Activity -
Pictures stay out of the copy. Repeat exactly the lines from the first entry below through the line that contains "- [ ] Risk button shows count", and nothing beyond.

(Stored items from a collection)
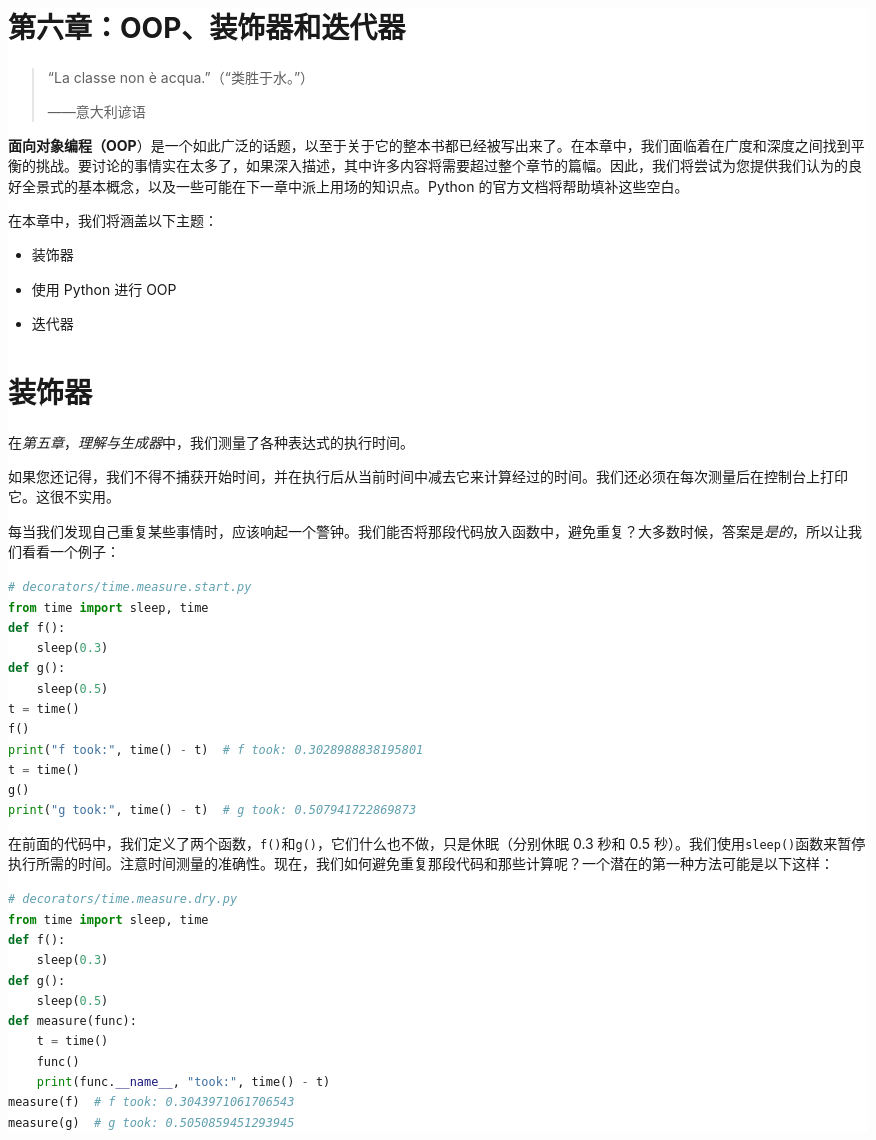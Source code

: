 

# 第六章：OOP、装饰器和迭代器

> “La classe non è acqua.”（“类胜于水。”）
> 
> ——意大利谚语

**面向对象编程（OOP**）是一个如此广泛的话题，以至于关于它的整本书都已经被写出来了。在本章中，我们面临着在广度和深度之间找到平衡的挑战。要讨论的事情实在太多了，如果深入描述，其中许多内容将需要超过整个章节的篇幅。因此，我们将尝试为您提供我们认为的良好全景式的基本概念，以及一些可能在下一章中派上用场的知识点。Python 的官方文档将帮助填补这些空白。

在本章中，我们将涵盖以下主题：

+   装饰器

+   使用 Python 进行 OOP

+   迭代器

# 装饰器

在*第五章*，*理解与生成器*中，我们测量了各种表达式的执行时间。

如果您还记得，我们不得不捕获开始时间，并在执行后从当前时间中减去它来计算经过的时间。我们还必须在每次测量后在控制台上打印它。这很不实用。

每当我们发现自己重复某些事情时，应该响起一个警钟。我们能否将那段代码放入函数中，避免重复？大多数时候，答案是*是的*，所以让我们看看一个例子：

```py
# decorators/time.measure.start.py
from time import sleep, time
def f():
    sleep(0.3)
def g():
    sleep(0.5)
t = time()
f()
print("f took:", time() - t)  # f took: 0.3028988838195801
t = time()
g()
print("g took:", time() - t)  # g took: 0.507941722869873 
```

在前面的代码中，我们定义了两个函数，`f()`和`g()`，它们什么也不做，只是休眠（分别休眠 0.3 秒和 0.5 秒）。我们使用`sleep()`函数来暂停执行所需的时间。注意时间测量的准确性。现在，我们如何避免重复那段代码和那些计算呢？一个潜在的第一种方法可能是以下这样：

```py
# decorators/time.measure.dry.py
from time import sleep, time
def f():
    sleep(0.3)
def g():
    sleep(0.5)
def measure(func):
    t = time()
    func()
    print(func.__name__, "took:", time() - t)
measure(f)  # f took: 0.3043971061706543
measure(g)  # g took: 0.5050859451293945 
```
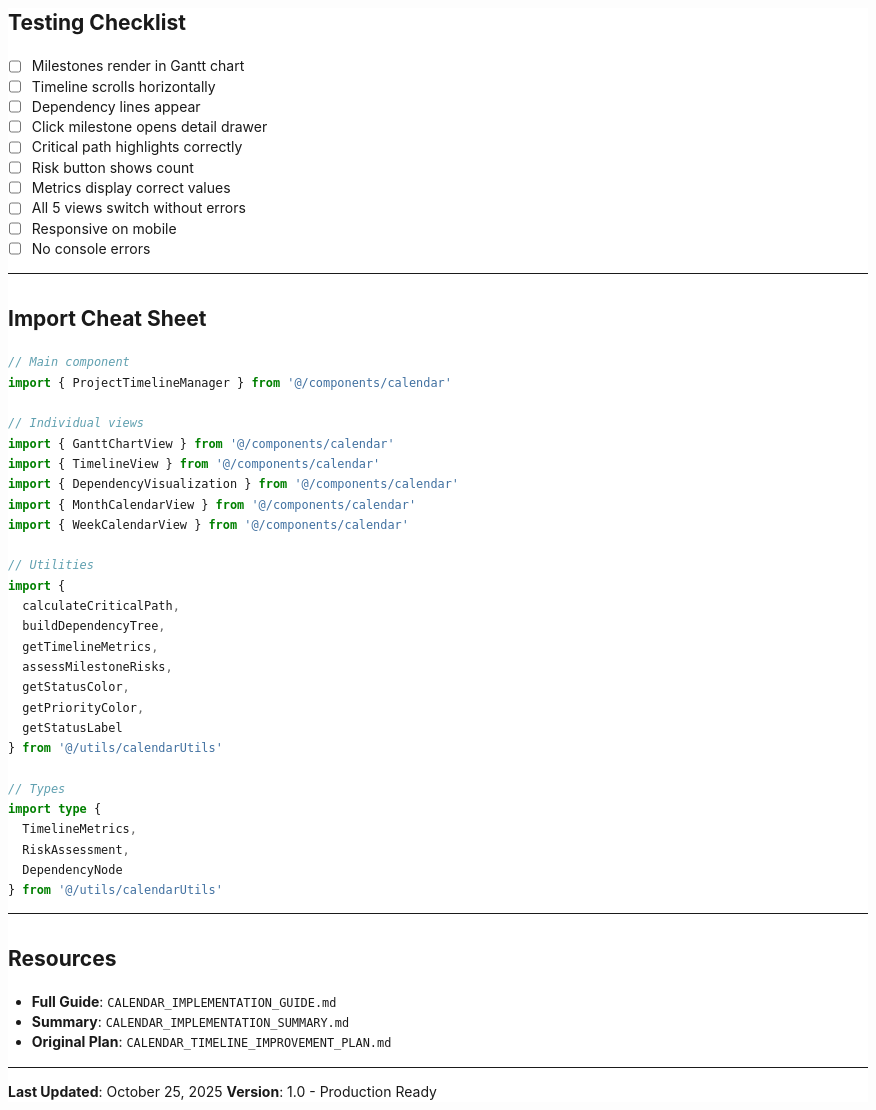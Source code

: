 
## Testing Checklist

- [ ] Milestones render in Gantt chart
- [ ] Timeline scrolls horizontally
- [ ] Dependency lines appear
- [ ] Click milestone opens detail drawer
- [ ] Critical path highlights correctly
- [ ] Risk button shows count
- [ ] Metrics display correct values
- [ ] All 5 views switch without errors
- [ ] Responsive on mobile
- [ ] No console errors

---

## Import Cheat Sheet

```typescript
// Main component
import { ProjectTimelineManager } from '@/components/calendar'

// Individual views
import { GanttChartView } from '@/components/calendar'
import { TimelineView } from '@/components/calendar'
import { DependencyVisualization } from '@/components/calendar'
import { MonthCalendarView } from '@/components/calendar'
import { WeekCalendarView } from '@/components/calendar'

// Utilities
import {
  calculateCriticalPath,
  buildDependencyTree,
  getTimelineMetrics,
  assessMilestoneRisks,
  getStatusColor,
  getPriorityColor,
  getStatusLabel
} from '@/utils/calendarUtils'

// Types
import type {
  TimelineMetrics,
  RiskAssessment,
  DependencyNode
} from '@/utils/calendarUtils'
```

---

## Resources

- **Full Guide**: `CALENDAR_IMPLEMENTATION_GUIDE.md`
- **Summary**: `CALENDAR_IMPLEMENTATION_SUMMARY.md`
- **Original Plan**: `CALENDAR_TIMELINE_IMPROVEMENT_PLAN.md`

---

**Last Updated**: October 25, 2025
**Version**: 1.0 - Production Ready
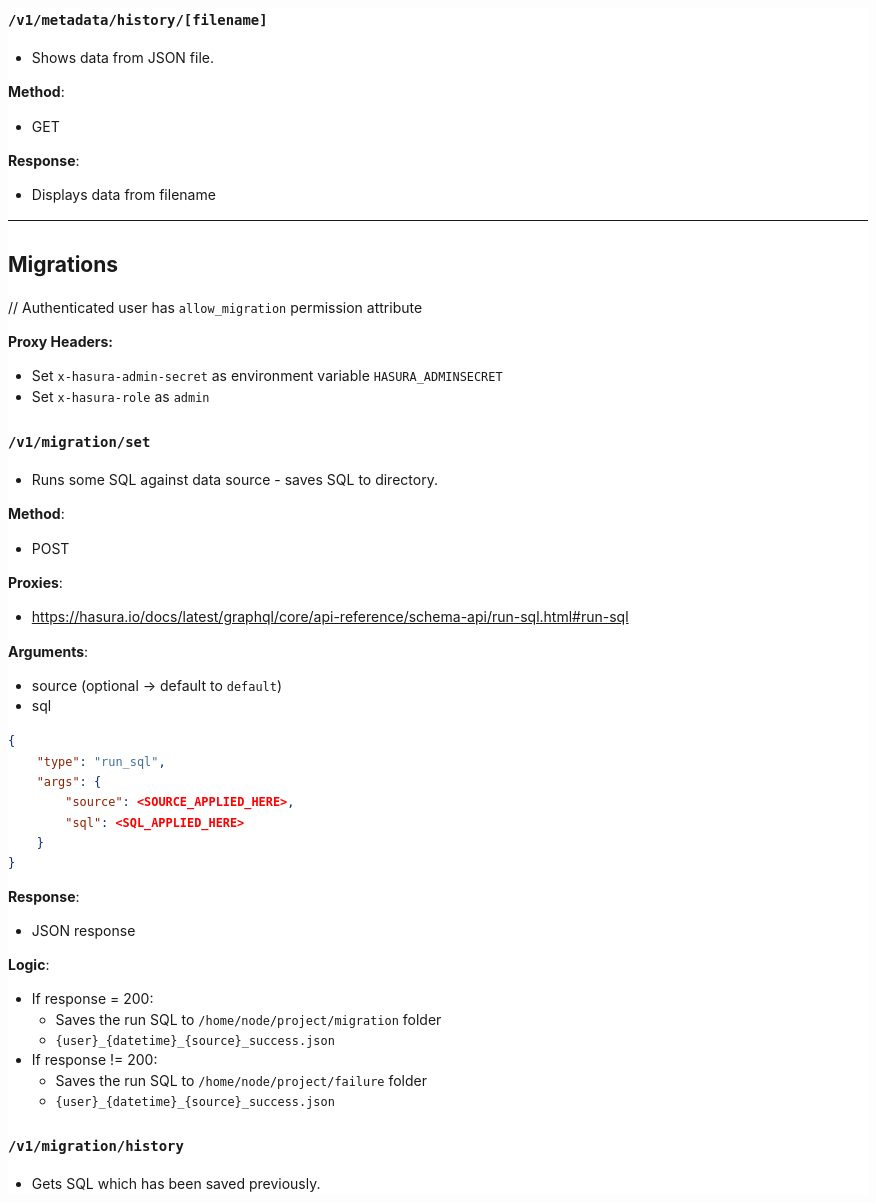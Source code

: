 ### `/v1/metadata/history/[filename]`
- Shows data from JSON file.

**Method**:
- GET

**Response**:
- Displays data from filename

---

## Migrations
// Authenticated user has `allow_migration` permission attribute

**Proxy Headers:**
- Set `x-hasura-admin-secret` as environment variable `HASURA_ADMINSECRET`
- Set `x-hasura-role` as `admin`

### `/v1/migration/set`
- Runs some SQL against data source - saves SQL to directory.

**Method**:
- POST

**Proxies**:
- https://hasura.io/docs/latest/graphql/core/api-reference/schema-api/run-sql.html#run-sql

**Arguments**:
- source (optional -> default to `default`)
- sql
```json
{
    "type": "run_sql",
    "args": {
        "source": <SOURCE_APPLIED_HERE>,
        "sql": <SQL_APPLIED_HERE>
    }
}
```

**Response**:
- JSON response

**Logic**:
- If response = 200:
	- Saves the run SQL to `/home/node/project/migration` folder
	- `{user}_{datetime}_{source}_success.json`
- If response != 200:
	- Saves the run SQL to `/home/node/project/failure` folder
	- `{user}_{datetime}_{source}_success.json`

### `/v1/migration/history`
- Gets SQL which has been saved previously.
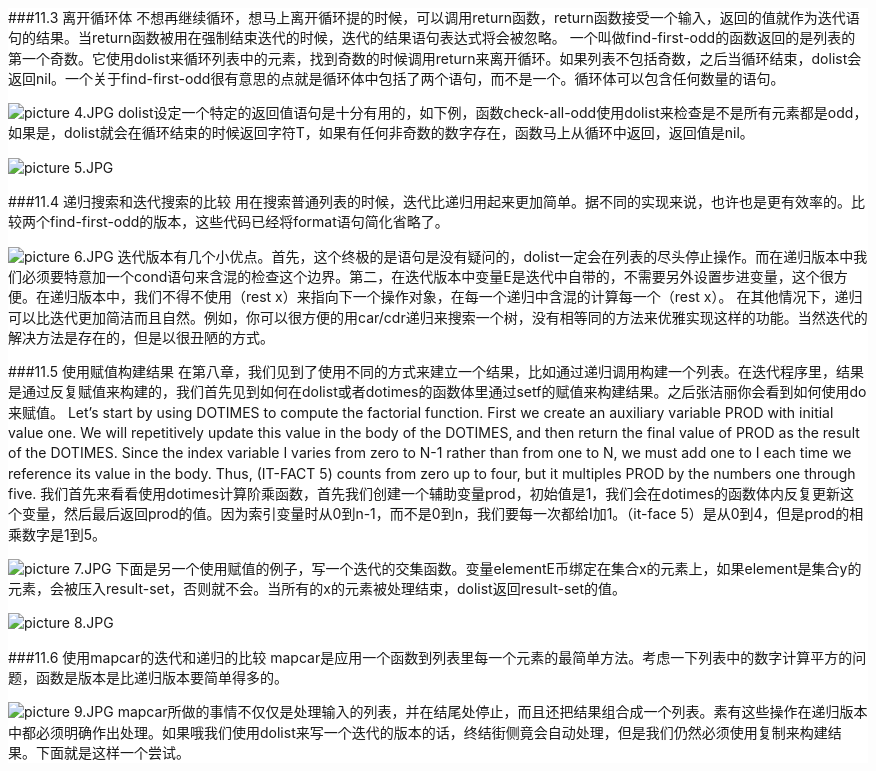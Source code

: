 ###11.3 离开循环体
  不想再继续循环，想马上离开循环提的时候，可以调用return函数，return函数接受一个输入，返回的值就作为迭代语句的结果。当return函数被用在强制结束迭代的时候，迭代的结果语句表达式将会被忽略。
一个叫做find-first-odd的函数返回的是列表的第一个奇数。它使用dolist来循环列表中的元素，找到奇数的时候调用return来离开循环。如果列表不包括奇数，之后当循环结束，dolist会返回nil。一个关于find-first-odd很有意思的点就是循环体中包括了两个语句，而不是一个。循环体可以包含任何数量的语句。

![picture](http://upload-images.jianshu.io/upload_images/46495-10db930d0880996b.JPG?imageView2/2/w/1240/q/100)
4.JPG
  dolist设定一个特定的返回值语句是十分有用的，如下例，函数check-all-odd使用dolist来检查是不是所有元素都是odd，如果是，dolist就会在循环结束的时候返回字符T，如果有任何非奇数的数字存在，函数马上从循环中返回，返回值是nil。

![picture](http://upload-images.jianshu.io/upload_images/46495-33ee7e33655aedc5.JPG?imageView2/2/w/1240/q/100)
5.JPG

###11.4 递归搜索和迭代搜索的比较
  用在搜索普通列表的时候，迭代比递归用起来更加简单。据不同的实现来说，也许也是更有效率的。比较两个find-first-odd的版本，这些代码已经将format语句简化省略了。

![picture](http://upload-images.jianshu.io/upload_images/46495-b99fdf5078bdb002.JPG?imageView2/2/w/1240/q/100)
6.JPG
  迭代版本有几个小优点。首先，这个终极的是语句是没有疑问的，dolist一定会在列表的尽头停止操作。而在递归版本中我们必须要特意加一个cond语句来含混的检查这个边界。第二，在迭代版本中变量E是迭代中自带的，不需要另外设置步进变量，这个很方便。在递归版本中，我们不得不使用（rest x）来指向下一个操作对象，在每一个递归中含混的计算每一个（rest x）。
在其他情况下，递归可以比迭代更加简洁而且自然。例如，你可以很方便的用car/cdr递归来搜索一个树，没有相等同的方法来优雅实现这样的功能。当然迭代的解决方法是存在的，但是以很丑陋的方式。

###11.5 使用赋值构建结果
  在第八章，我们见到了使用不同的方式来建立一个结果，比如通过递归调用构建一个列表。在迭代程序里，结果是通过反复赋值来构建的，我们首先见到如何在dolist或者dotimes的函数体里通过setf的赋值来构建结果。之后张洁丽你会看到如何使用do来赋值。
Let’s start by using DOTIMES to compute the factorial function. First we
create an auxiliary variable PROD with initial value one. We will repetitively
update this value in the body of the DOTIMES, and then return the final value
of PROD as the result of the DOTIMES. Since the index variable I varies
from zero to N-1 rather than from one to N, we must add one to I each time
we reference its value in the body. Thus, (IT-FACT 5) counts from zero up to
four, but it multiples PROD by the numbers one through five.
我们首先来看看使用dotimes计算阶乘函数，首先我们创建一个辅助变量prod，初始值是1，我们会在dotimes的函数体内反复更新这个变量，然后最后返回prod的值。因为索引变量时从0到n-1，而不是0到n，我们要每一次都给I加1。（it-face 5）是从0到4，但是prod的相乘数字是1到5。

![picture](http://upload-images.jianshu.io/upload_images/46495-6c117ca932c3f634.JPG?imageView2/2/w/1240/q/100)
7.JPG
  下面是另一个使用赋值的例子，写一个迭代的交集函数。变量elementE币绑定在集合x的元素上，如果element是集合y的元素，会被压入result-set，否则就不会。当所有的x的元素被处理结束，dolist返回result-set的值。

![picture](http://upload-images.jianshu.io/upload_images/46495-a65aec87a501f093.JPG?imageView2/2/w/1240/q/100)
8.JPG

###11.6 使用mapcar的迭代和递归的比较
  mapcar是应用一个函数到列表里每一个元素的最简单方法。考虑一下列表中的数字计算平方的问题，函数是版本是比递归版本要简单得多的。

![picture](http://upload-images.jianshu.io/upload_images/46495-df2ac09a85324495.JPG?imageView2/2/w/1240/q/100)
9.JPG
  mapcar所做的事情不仅仅是处理输入的列表，并在结尾处停止，而且还把结果组合成一个列表。素有这些操作在递归版本中都必须明确作出处理。如果哦我们使用dolist来写一个迭代的版本的话，终结街侧竟会自动处理，但是我们仍然必须使用复制来构建结果。下面就是这样一个尝试。
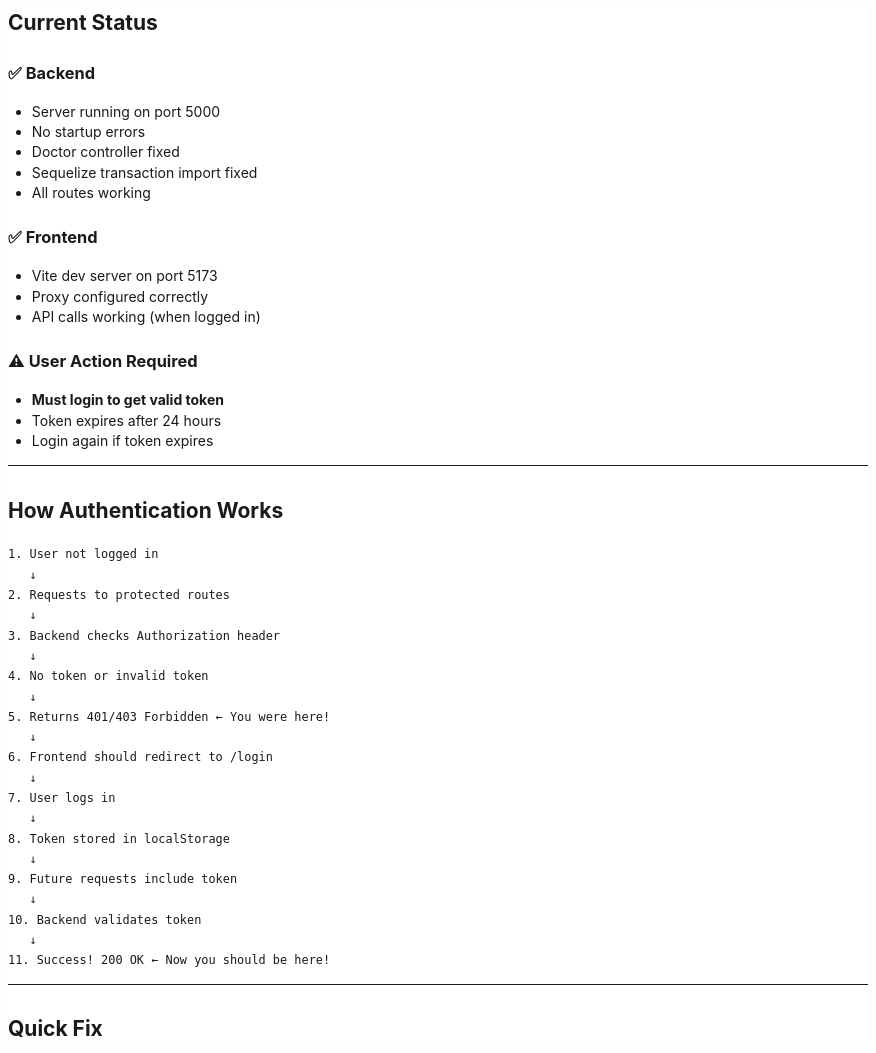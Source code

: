 ## Current Status

### ✅ Backend
- Server running on port 5000
- No startup errors
- Doctor controller fixed
- Sequelize transaction import fixed
- All routes working

### ✅ Frontend
- Vite dev server on port 5173
- Proxy configured correctly
- API calls working (when logged in)

### ⚠️ User Action Required
- **Must login to get valid token**
- Token expires after 24 hours
- Login again if token expires

---

## How Authentication Works

```
1. User not logged in
   ↓
2. Requests to protected routes
   ↓
3. Backend checks Authorization header
   ↓
4. No token or invalid token
   ↓
5. Returns 401/403 Forbidden ← You were here!
   ↓
6. Frontend should redirect to /login
   ↓
7. User logs in
   ↓
8. Token stored in localStorage
   ↓
9. Future requests include token
   ↓
10. Backend validates token
   ↓
11. Success! 200 OK ← Now you should be here!
```

---

## Quick Fix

Result of the task -
Source code

: 

# 第六章：OOP、装饰器和迭代器

> “La classe non è acqua.”（“类胜于水。”）
> 
> ——意大利谚语

**面向对象编程（OOP**）是一个如此广泛的话题，以至于关于它的整本书都已经被写出来了。在本章中，我们面临着在广度和深度之间找到平衡的挑战。要讨论的事情实在太多了，如果深入描述，其中许多内容将需要超过整个章节的篇幅。因此，我们将尝试为您提供我们认为的良好全景式的基本概念，以及一些可能在下一章中派上用场的知识点。Python 的官方文档将帮助填补这些空白。

在本章中，我们将涵盖以下主题：

+   装饰器

+   使用 Python 进行 OOP

+   迭代器

# 装饰器

在*第五章*，*理解与生成器*中，我们测量了各种表达式的执行时间。

如果您还记得，我们不得不捕获开始时间，并在执行后从当前时间中减去它来计算经过的时间。我们还必须在每次测量后在控制台上打印它。这很不实用。

每当我们发现自己重复某些事情时，应该响起一个警钟。我们能否将那段代码放入函数中，避免重复？大多数时候，答案是*是的*，所以让我们看看一个例子：

```py
# decorators/time.measure.start.py
from time import sleep, time
def f():
    sleep(0.3)
def g():
    sleep(0.5)
t = time()
f()
print("f took:", time() - t)  # f took: 0.3028988838195801
t = time()
g()
print("g took:", time() - t)  # g took: 0.507941722869873 
```

在前面的代码中，我们定义了两个函数，`f()`和`g()`，它们什么也不做，只是休眠（分别休眠 0.3 秒和 0.5 秒）。我们使用`sleep()`函数来暂停执行所需的时间。注意时间测量的准确性。现在，我们如何避免重复那段代码和那些计算呢？一个潜在的第一种方法可能是以下这样：

```py
# decorators/time.measure.dry.py
from time import sleep, time
def f():
    sleep(0.3)
def g():
    sleep(0.5)
def measure(func):
    t = time()
    func()
    print(func.__name__, "took:", time() - t)
measure(f)  # f took: 0.3043971061706543
measure(g)  # g took: 0.5050859451293945 
```
Source code

: 
## Testing Checklist

- [ ] Milestones render in Gantt chart
- [ ] Timeline scrolls horizontally
- [ ] Dependency lines appear
- [ ] Click milestone opens detail drawer
- [ ] Critical path highlights correctly
- [ ] Risk button shows count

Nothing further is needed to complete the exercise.